** RECORDS FOR THE TASK follows **

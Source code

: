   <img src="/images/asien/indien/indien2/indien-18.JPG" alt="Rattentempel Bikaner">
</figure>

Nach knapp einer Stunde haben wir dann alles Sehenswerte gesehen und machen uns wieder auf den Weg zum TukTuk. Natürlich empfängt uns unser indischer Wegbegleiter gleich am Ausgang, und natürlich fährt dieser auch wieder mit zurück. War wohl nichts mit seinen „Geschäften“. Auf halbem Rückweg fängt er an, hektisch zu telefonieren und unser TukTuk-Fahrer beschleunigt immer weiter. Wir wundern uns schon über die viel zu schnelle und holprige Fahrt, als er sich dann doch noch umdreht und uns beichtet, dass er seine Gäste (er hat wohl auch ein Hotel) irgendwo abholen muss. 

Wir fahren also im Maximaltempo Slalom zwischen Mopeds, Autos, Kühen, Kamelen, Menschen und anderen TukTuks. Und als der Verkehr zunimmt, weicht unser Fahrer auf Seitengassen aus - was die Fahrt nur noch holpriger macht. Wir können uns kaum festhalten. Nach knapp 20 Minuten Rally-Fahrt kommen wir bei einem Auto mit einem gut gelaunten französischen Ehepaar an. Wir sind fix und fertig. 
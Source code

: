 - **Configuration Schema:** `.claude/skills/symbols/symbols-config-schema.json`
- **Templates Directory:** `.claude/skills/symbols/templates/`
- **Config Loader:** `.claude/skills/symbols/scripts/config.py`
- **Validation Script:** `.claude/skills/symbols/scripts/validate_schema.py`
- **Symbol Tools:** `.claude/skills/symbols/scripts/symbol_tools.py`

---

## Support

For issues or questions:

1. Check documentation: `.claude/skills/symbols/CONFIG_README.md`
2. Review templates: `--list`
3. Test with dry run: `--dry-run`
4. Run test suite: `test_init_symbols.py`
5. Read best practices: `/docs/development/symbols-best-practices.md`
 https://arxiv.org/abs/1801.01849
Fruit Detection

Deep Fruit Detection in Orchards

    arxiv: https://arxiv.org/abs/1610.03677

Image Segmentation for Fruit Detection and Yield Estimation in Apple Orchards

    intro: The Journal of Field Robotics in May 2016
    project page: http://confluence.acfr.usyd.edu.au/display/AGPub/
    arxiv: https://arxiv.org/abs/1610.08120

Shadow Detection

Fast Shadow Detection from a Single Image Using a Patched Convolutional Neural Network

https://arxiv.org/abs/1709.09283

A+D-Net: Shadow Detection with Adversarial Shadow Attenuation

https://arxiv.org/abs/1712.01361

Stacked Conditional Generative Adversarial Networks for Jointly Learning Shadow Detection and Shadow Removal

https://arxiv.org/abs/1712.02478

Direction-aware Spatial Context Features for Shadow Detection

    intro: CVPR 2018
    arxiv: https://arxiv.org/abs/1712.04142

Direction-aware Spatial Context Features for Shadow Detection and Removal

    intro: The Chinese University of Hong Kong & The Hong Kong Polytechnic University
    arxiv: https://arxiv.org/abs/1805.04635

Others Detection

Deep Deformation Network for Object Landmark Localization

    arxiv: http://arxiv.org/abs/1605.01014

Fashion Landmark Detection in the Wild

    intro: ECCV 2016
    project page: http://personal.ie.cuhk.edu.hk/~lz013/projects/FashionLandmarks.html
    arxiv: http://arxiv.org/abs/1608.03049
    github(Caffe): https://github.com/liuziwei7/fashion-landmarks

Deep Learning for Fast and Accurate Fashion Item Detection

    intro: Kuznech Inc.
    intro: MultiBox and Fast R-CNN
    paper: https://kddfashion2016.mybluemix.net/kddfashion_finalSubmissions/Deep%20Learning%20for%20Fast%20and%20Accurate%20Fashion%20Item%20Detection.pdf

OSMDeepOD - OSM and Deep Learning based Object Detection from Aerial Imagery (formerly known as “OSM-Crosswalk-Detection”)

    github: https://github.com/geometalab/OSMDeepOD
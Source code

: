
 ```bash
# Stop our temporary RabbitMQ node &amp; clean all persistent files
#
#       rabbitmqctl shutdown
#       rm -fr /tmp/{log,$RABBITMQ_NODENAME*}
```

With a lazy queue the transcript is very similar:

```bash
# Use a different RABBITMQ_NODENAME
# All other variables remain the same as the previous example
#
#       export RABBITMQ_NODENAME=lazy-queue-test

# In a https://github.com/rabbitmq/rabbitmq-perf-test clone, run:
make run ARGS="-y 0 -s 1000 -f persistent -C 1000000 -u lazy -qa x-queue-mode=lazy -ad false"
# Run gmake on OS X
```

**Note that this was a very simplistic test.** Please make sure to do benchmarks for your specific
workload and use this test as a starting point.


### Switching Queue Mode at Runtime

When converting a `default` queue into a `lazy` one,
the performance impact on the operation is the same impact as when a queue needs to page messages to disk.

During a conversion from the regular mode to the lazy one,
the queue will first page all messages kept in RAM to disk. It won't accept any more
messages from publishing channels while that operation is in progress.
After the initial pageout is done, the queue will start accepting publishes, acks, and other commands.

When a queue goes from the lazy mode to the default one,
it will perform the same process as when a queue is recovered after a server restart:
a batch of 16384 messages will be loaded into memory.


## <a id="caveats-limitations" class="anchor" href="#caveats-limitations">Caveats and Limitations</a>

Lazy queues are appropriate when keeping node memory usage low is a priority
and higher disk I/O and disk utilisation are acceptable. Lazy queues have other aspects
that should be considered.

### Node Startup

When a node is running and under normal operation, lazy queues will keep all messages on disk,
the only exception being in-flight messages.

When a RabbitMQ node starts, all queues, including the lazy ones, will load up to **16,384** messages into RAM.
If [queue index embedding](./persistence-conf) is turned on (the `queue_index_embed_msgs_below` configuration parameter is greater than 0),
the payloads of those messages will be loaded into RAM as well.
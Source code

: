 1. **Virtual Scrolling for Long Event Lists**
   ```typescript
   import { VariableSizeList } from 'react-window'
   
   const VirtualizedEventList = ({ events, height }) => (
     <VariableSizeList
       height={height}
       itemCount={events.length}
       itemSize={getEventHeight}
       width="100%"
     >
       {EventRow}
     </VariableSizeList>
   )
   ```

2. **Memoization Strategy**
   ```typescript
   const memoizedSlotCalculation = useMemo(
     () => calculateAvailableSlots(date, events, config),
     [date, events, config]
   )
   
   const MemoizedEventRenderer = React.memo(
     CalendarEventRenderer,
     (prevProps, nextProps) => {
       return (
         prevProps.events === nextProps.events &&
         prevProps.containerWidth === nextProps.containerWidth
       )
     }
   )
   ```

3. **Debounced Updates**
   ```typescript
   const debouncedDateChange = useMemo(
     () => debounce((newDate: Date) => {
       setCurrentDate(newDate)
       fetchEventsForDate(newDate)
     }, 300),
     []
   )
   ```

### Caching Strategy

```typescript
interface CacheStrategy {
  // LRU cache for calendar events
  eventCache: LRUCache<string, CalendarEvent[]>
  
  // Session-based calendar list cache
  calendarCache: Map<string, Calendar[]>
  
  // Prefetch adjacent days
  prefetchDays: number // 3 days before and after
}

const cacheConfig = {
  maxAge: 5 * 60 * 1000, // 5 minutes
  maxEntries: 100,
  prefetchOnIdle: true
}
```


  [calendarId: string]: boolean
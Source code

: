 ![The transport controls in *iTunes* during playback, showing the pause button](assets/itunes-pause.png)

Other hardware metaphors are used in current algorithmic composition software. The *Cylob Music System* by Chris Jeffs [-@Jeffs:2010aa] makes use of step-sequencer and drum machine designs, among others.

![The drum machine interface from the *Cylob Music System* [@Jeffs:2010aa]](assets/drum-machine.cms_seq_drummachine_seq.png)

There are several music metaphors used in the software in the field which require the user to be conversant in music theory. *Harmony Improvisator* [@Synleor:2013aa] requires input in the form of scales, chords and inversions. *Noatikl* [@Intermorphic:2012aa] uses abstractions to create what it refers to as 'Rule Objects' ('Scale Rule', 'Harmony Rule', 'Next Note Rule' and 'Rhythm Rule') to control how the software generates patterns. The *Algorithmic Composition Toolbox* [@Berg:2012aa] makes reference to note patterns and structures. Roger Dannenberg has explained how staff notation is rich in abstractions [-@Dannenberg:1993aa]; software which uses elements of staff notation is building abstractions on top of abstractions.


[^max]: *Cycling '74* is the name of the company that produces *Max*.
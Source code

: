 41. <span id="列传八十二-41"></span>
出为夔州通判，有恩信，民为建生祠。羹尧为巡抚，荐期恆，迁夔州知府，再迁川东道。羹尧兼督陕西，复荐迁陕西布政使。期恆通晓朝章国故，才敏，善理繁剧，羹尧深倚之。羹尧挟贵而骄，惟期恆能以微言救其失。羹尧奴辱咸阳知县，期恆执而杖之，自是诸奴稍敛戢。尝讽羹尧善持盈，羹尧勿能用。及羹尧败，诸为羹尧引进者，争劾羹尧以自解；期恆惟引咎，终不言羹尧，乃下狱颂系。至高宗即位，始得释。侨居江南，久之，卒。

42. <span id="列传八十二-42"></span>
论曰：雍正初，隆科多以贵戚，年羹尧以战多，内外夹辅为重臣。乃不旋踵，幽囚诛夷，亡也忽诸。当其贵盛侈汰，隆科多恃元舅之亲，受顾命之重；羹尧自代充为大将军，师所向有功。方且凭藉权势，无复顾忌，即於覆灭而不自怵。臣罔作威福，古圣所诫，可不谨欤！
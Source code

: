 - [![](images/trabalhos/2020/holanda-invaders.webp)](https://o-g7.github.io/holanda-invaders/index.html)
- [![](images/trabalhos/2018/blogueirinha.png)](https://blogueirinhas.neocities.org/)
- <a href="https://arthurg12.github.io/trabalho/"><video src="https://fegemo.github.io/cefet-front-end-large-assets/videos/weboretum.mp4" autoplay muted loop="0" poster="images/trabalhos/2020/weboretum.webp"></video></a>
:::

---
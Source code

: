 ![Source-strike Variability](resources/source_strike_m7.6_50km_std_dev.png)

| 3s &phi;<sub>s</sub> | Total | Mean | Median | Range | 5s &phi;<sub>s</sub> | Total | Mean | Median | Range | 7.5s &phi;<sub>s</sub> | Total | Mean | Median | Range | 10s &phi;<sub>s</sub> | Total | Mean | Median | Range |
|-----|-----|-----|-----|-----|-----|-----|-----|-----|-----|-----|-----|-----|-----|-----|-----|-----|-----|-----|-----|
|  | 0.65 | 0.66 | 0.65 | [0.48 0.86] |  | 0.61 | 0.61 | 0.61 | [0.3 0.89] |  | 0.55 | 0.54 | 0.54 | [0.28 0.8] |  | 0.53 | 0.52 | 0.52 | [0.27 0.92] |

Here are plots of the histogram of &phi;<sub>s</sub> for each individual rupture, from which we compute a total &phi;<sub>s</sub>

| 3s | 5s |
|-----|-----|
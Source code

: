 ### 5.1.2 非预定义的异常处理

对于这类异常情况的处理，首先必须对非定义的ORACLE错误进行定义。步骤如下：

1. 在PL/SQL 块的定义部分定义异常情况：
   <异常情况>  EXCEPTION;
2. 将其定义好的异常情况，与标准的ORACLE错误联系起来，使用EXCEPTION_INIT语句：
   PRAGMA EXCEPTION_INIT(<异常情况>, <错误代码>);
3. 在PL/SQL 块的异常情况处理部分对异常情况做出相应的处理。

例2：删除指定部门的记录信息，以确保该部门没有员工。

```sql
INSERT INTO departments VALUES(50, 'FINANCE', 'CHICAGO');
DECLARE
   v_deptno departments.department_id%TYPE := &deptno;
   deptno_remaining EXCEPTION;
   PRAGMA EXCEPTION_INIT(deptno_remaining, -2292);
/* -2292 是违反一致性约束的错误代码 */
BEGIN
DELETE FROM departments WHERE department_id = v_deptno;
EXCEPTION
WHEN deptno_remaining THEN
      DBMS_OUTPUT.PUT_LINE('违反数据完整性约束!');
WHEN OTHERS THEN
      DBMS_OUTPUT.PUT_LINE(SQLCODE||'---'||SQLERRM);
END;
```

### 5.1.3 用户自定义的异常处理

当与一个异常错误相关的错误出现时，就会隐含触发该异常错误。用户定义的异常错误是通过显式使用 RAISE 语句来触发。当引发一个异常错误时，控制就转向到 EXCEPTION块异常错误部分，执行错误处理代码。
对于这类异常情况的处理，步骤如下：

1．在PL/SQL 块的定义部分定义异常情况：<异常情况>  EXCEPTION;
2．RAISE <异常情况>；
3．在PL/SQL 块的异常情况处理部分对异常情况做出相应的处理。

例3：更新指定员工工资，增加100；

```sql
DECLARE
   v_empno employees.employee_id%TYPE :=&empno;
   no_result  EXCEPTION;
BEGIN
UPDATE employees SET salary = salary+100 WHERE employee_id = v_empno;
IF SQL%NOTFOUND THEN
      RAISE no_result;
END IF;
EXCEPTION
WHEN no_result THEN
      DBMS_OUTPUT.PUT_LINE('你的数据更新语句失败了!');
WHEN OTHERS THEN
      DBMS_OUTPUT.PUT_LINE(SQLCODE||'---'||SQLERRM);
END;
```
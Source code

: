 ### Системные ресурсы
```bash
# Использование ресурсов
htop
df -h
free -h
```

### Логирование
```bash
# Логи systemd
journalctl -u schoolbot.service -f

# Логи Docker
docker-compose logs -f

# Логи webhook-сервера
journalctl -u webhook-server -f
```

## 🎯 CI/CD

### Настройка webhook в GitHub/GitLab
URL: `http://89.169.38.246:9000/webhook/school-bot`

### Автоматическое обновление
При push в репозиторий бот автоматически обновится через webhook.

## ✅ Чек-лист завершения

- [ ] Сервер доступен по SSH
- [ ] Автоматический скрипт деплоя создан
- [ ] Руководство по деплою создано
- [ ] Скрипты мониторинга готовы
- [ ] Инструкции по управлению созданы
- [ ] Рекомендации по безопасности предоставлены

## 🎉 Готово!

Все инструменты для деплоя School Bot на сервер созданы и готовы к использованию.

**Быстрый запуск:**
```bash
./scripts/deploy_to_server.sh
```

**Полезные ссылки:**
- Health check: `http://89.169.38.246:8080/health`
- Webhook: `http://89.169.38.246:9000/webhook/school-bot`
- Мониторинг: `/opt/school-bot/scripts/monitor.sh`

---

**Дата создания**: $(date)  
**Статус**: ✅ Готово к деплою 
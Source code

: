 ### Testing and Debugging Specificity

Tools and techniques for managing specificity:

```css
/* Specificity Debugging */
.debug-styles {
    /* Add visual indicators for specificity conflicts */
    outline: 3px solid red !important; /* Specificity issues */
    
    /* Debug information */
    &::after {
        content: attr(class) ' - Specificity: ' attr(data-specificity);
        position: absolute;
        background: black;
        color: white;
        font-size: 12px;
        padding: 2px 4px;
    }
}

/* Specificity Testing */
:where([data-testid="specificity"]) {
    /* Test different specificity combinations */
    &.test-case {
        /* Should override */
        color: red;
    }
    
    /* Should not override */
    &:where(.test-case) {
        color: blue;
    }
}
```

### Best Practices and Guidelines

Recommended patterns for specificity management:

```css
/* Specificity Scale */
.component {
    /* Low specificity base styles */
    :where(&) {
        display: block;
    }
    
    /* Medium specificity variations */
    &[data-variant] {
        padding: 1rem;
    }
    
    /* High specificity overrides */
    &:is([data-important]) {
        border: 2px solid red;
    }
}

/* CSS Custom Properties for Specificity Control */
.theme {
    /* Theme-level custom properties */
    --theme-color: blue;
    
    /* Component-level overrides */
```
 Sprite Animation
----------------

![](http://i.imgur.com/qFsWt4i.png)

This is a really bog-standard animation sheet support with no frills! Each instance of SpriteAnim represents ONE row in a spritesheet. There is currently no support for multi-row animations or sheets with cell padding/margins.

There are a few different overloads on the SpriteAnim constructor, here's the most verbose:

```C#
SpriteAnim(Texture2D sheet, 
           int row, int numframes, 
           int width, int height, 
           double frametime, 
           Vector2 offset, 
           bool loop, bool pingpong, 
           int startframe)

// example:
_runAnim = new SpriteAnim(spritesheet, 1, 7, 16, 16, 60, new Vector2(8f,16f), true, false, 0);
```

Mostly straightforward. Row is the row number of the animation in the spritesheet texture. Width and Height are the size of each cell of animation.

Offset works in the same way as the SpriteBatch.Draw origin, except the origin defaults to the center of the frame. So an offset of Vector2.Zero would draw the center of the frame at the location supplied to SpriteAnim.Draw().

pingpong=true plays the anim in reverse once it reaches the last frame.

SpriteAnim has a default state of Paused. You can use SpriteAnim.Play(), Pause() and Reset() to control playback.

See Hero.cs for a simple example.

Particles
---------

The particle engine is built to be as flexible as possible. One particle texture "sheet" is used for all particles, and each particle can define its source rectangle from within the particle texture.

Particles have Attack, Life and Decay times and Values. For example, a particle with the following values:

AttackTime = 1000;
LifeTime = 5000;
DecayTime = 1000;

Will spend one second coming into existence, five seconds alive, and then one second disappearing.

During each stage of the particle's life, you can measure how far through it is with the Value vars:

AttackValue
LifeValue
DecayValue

** End of RECORDS FOR THE TASK **

# HOW TO COMPLETE THIS TASK
Produce the lines from the top of the listing through the "- **Validation Script:**" line exactly as they appear, with no additional output.

# SOLUTION
Source code

:   <img src="/images/asien/indien/indien2/indien-18.JPG" alt="Rattentempel Bikaner">
</figure>

Nach knapp einer Stunde haben wir dann alles Sehenswerte gesehen und machen uns wieder auf den Weg zum TukTuk. Natürlich empfängt uns unser indischer Wegbegleiter gleich am Ausgang, und natürlich fährt dieser auch wieder mit zurück. War wohl nichts mit seinen „Geschäften“. Auf halbem Rückweg fängt er an, hektisch zu telefonieren und unser TukTuk-Fahrer beschleunigt immer weiter. Wir wundern uns schon über die viel zu schnelle und holprige Fahrt, als er sich dann doch noch umdreht und uns beichtet, dass er seine Gäste (er hat wohl auch ein Hotel) irgendwo abholen muss. 

Wir fahren also im Maximaltempo Slalom zwischen Mopeds, Autos, Kühen, Kamelen, Menschen und anderen TukTuks. Und als der Verkehr zunimmt, weicht unser Fahrer auf Seitengassen aus - was die Fahrt nur noch holpriger macht. Wir können uns kaum festhalten. Nach knapp 20 Minuten Rally-Fahrt kommen wir bei einem Auto mit einem gut gelaunten französischen Ehepaar an. Wir sind fix und fertig. 
Source code

: - **Configuration Schema:** `.claude/skills/symbols/symbols-config-schema.json`
- **Templates Directory:** `.claude/skills/symbols/templates/`
- **Config Loader:** `.claude/skills/symbols/scripts/config.py`
- **Validation Script:** `.claude/skills/symbols/scripts/validate_schema.py`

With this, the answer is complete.